For men — at least my man — the necessity of a locked-in pricey hair appointment every four weeks is a gray area; not the foggiest notion why a vacation should be scheduled around the hair salon.
Women, on the other hand, see this issue as black — and never white. We’re as nervous about exposing our roots as a near brush with death.
Quite honestly, it’s all about perception. Men who are gray look distinguished. Women look — ugh — old.
So that’s the reason this grey mare — and a lot of others in the herd — wants to be what she used to be, even if restoration is costly. And to semi-quote a familiar hair color advertisement, “We’re worth it!”
With a mane of brown, red or blond, you can forget a birthday or lock your keys in the car and the world smiles. Future employers do, too.
I’m living proof.
When public television called me a couple of years after retirement to host the regional program In Steppe, you can bet my last dime I was thankful I hadn’t missed a date with the “hair doctor” — one who wielded a big paint brush.
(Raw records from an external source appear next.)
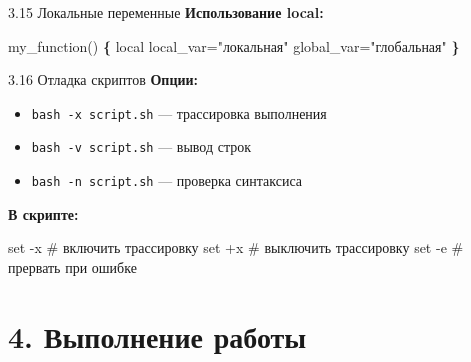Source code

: \documentclass[
  ignorenonframetext,
  aspectratio=169,
  russian,
]{beamer}
\newenvironment{Shaded}{\begin{snugshade}}{\end{snugshade}}
\newcommand{\AttributeTok}[1]{\textcolor[rgb]{0.40,0.45,0.13}{#1}}
\newcommand{\BuiltInTok}[1]{\textcolor[rgb]{0.00,0.23,0.31}{#1}}
\newcommand{\CommentTok}[1]{\textcolor[rgb]{0.37,0.37,0.37}{#1}}
\newcommand{\FunctionTok}[1]{\textcolor[rgb]{0.28,0.35,0.67}{#1}}
\newcommand{\KeywordTok}[1]{\textcolor[rgb]{0.00,0.23,0.31}{\textbf{#1}}}
\newcommand{\NormalTok}[1]{\textcolor[rgb]{0.00,0.23,0.31}{#1}}
\newcommand{\OperatorTok}[1]{\textcolor[rgb]{0.37,0.37,0.37}{#1}}
\newcommand{\StringTok}[1]{\textcolor[rgb]{0.13,0.47,0.30}{#1}}
\newcommand{\VariableTok}[1]{\textcolor[rgb]{0.07,0.07,0.07}{#1}}
\providecommand{\tightlist}{%
  \setlength{\itemsep}{0pt}\setlength{\parskip}{0pt}}
\begin{document}
\begin{frame}[fragile]{3.15 Локальные переменные}
\label{ux43bux43eux43aux430ux43bux44cux43dux44bux435-ux43fux435ux440ux435ux43cux435ux43dux43dux44bux435}
\textbf{Использование local:}

\begin{Shaded}
\begin{Highlighting}[]
\FunctionTok{my\_function()} \KeywordTok{\{}
    \BuiltInTok{local} \VariableTok{local\_var}\OperatorTok{=}\StringTok{"локальная"}
    \VariableTok{global\_var}\OperatorTok{=}\StringTok{"глобальная"}
\KeywordTok{\}}
\end{Highlighting}
\end{Shaded}
\end{frame}

\begin{frame}[fragile]{3.16 Отладка скриптов}
\label{ux43eux442ux43bux430ux434ux43aux430-ux441ux43aux440ux438ux43fux442ux43eux432}
\textbf{Опции:}

\begin{itemize}[<+->]
\tightlist
\item
  \texttt{bash\ -x\ script.sh} --- трассировка выполнения
\item
  \texttt{bash\ -v\ script.sh} --- вывод строк
\item
  \texttt{bash\ -n\ script.sh} --- проверка синтаксиса
\end{itemize}

\textbf{В скрипте:}

\begin{Shaded}
\begin{Highlighting}[]
\BuiltInTok{set} \AttributeTok{{-}x}    \CommentTok{\# включить трассировку}
\BuiltInTok{set}\NormalTok{ +x    }\CommentTok{\# выключить трассировку}
\BuiltInTok{set} \AttributeTok{{-}e}    \CommentTok{\# прервать при ошибке}
\end{Highlighting}
\end{Shaded}
\end{frame}

\section{4. Выполнение
работы}\label{ux432ux44bux43fux43eux43bux43dux435ux43dux438ux435-ux440ux430ux431ux43eux442ux44b}
\end{document}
Sure, they knew there must be some silver wisps hidden beneath the darker shades, but the big picture shouted experience.
Surprisingly, that look hasn’t always been “to dye for.”
There was an era when only cheap girls tinted their hair. But Clairol brought it into vogue for baby boomers with a variety of cool slogans, one that women remember to this day:
“I’m not getting older. I’m getting better.”
The company wisely knew not to add, “And more expensive, too.”